Although divorced, Peyton’s parents remained committed partners in the fight to give their daughter a normal life.

“We accepted her condition, but we didn’t accept her self-pity,” John said.

They said they tried to help her understand what was going on and work around challenges.

“She knew her disease in kid terms,” Danielle said. “We’d discuss why she had to do this or that.

“She could name all her medications and what they did,” John said. “If a nurse did something different, she’d call them out.”

Peyton had a close bond with her sister, Libby, who is 16 years older, and she had a lot of friends, her parents said.

“Peyton’s personality was bigger than life itself. People were drawn to her,” John said. “There was a lot to be learned from her and the way she looked at the world.”

Peyton recently learned she was to be granted a trip to Orlando in January through the Make-A-Wish Foundation.

“She was going to Universal to see the minions and to Disney to see the princesses,” said her grandmother, Roxanne. “She was so excited she was going to see both.”

Peyton spent her last weekend with her father.

“We went to Grant’s Farm, we went to the father-daughter dance, we played games,” John said.

Back with her mom on Sunday evening, the little girl complained of a bellyache.

“As with any kid, you have to take it with a little grain of salt,” Danielle said. “But then she started coughing. I thought she had aspirated, but the doctors think she had an infection that was undiscovered and it went straight to her heart. It just stopped.”

Both parents say Peyton laid out a clear message for those she left behind.
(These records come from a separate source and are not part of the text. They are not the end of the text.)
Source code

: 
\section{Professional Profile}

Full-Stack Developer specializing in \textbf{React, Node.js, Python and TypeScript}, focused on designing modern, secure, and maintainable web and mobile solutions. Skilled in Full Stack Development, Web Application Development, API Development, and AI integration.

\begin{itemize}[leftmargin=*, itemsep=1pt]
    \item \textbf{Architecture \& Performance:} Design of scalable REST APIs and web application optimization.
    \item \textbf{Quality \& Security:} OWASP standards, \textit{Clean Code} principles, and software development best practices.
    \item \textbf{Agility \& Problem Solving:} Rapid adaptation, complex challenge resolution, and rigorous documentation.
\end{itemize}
“Laugh, live and enjoy, and don’t take things too serious,” John said.

“She was the most courageous, the strongest person I ever knew,” said her grandfather, Allen.

The family will continue to advocate for research and fundraising.

“We don’t have a direction yet,” Danielle said. “But we know we want to do something to help MMIH, to keep her name alive.”

“We will do something,” John said. “You can’t let Peyton down.”

“Life Story,” posted Saturdays on Leader Publications’ website, focuses on one individual’s impact on his or her community.